Overview of Deliverables

The necessary steps to accomplish the project can be summarized below (not necessarily in order):
- Modify gnuradio-runtime to allow blocks to use the write_pointer without a need for a kernel copy
- Install GNU Radio on the Keystone2 and run a test on a co-processor
- Test the implementation of gnuradio-runtime on a co-processor

Previous Work

Previous work done at VT with the keystone2 platform and GNU Radio. They focus on making the keystone2 development entirely open source. Was helpful for setting up the board for netboot and getting the uboot parameters correct.

Keystone2 Details

The XTCIEVMK2H Keystone2 has lots of documentation available Additional information on the coprocessor drivers and api is found by installing the CCSv5 and the MCSDK v3.0.4 in the $(TI_PDK_INSTALL_DIR)\packages\ti\drv\$(COPROC)\docs\

Setting Up the Development Environment

The way to develop on the keystone2 is through booting from a TFTP server and running the root file system (rootfs) from a network file system (nfs). We have to configure both our host machine and the board in order to allow netboot and nfs.

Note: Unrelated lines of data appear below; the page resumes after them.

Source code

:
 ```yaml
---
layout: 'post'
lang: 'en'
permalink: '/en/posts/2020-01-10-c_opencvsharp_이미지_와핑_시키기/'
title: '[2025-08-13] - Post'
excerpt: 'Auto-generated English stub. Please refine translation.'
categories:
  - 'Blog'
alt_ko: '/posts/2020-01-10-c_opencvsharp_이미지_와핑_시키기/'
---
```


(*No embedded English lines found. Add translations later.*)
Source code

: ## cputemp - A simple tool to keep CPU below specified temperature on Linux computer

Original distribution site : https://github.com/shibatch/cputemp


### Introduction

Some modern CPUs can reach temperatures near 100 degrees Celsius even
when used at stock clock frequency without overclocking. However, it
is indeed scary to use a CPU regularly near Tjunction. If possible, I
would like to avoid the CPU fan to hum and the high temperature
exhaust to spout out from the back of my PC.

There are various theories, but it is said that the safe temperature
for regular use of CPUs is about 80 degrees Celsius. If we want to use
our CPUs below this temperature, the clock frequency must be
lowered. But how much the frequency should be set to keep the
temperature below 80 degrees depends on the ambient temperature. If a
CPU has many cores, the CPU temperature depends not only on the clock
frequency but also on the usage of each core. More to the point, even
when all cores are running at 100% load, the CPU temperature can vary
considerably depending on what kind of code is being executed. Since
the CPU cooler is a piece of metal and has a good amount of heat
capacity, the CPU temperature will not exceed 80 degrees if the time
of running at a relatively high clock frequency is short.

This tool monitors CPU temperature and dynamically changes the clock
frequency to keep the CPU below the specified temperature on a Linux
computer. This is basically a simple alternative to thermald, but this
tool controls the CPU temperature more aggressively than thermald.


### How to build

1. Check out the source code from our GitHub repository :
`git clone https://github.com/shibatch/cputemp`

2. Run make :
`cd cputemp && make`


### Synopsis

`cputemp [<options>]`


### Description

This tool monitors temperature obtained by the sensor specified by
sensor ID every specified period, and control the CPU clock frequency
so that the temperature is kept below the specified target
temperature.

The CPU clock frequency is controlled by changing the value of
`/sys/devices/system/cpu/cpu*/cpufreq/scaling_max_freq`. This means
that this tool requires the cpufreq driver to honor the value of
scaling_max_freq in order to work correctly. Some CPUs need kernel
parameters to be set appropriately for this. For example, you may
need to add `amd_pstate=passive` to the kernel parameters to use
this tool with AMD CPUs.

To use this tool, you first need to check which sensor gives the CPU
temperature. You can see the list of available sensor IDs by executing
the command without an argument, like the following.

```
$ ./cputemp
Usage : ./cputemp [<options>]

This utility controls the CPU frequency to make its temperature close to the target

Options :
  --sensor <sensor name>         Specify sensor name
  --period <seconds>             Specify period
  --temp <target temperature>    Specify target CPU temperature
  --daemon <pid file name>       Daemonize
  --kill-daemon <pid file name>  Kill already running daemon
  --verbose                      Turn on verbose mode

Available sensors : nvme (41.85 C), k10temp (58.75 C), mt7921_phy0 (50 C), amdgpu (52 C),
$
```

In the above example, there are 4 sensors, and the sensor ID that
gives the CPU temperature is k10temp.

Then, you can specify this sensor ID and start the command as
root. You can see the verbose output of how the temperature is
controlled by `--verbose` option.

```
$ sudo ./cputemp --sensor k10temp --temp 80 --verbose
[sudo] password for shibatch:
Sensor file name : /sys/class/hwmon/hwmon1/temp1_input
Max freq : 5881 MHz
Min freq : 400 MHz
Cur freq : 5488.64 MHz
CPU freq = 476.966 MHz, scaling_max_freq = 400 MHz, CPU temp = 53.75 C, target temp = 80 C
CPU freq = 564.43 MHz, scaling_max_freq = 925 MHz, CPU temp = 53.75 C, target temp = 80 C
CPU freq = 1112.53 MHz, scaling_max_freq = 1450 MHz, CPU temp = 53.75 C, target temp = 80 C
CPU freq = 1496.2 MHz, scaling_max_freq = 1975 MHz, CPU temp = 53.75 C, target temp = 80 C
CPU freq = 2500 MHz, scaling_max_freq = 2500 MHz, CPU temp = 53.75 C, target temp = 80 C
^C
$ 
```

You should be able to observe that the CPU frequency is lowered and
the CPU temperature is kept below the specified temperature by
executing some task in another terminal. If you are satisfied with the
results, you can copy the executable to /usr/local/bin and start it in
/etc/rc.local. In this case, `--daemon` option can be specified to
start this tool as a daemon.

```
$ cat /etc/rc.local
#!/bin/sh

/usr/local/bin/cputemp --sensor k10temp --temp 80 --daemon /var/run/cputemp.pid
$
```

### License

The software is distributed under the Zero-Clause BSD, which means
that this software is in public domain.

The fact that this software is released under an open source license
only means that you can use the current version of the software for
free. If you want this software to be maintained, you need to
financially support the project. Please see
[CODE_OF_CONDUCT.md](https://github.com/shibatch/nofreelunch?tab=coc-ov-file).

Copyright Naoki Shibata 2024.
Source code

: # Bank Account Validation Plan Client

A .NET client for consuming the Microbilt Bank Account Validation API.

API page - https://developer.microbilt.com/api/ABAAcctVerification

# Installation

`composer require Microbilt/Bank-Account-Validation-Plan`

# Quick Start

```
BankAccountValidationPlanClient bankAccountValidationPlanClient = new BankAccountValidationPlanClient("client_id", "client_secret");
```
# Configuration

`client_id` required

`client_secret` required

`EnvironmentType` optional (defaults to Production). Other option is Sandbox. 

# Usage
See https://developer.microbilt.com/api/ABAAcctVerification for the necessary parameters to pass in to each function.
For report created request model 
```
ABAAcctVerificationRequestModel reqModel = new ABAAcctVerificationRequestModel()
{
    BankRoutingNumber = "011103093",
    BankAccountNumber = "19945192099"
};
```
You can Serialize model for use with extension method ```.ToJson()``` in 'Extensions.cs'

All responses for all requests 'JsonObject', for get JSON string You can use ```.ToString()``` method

The most similar setup I have seen on the wiki is on this page

Gathering the Files

Philip did magic with OE and made the images for GNU Radio and for UHD
dropbox

We need 5 files to go in our boot folder which will be connected to our TFTP server and for these tutorials is /tftpboot
Boot Monitor = mon.bin
Boot Loader = u-boot.bin
??? = u-boot.img
Kernel Image = uImage-k2hk-evm.bin
Device Tree = uImage-k2hk-evm.dtb

We need the gnuradio-dev-image-k2hk-evm.tar.gz to go in our rootfs folder which will be a nfs. I created /var/www/share as my nfs and extracted the package there.

Setting up a TFTP Server

For Ubuntu 12.04 Precise there are lots of ways to get TFTP but I found the only working one to be with ATFTP. This setup requires that our host computer be connected through ethernet to a network that the board is also connected to.

Below is a copy of my configuration file located at /etc/default/atftpd


USE_INETD=false
OPTIONS="--tftpd-timeout 300 --retry-timeout 5 --port=69 --bind-address=10.16.32.74 --maxthread 100 --verbose=7 /tftpboot" 

Notice that bind-address is the address of the host we are using which can be found using ifconfig and looking at inet_addr.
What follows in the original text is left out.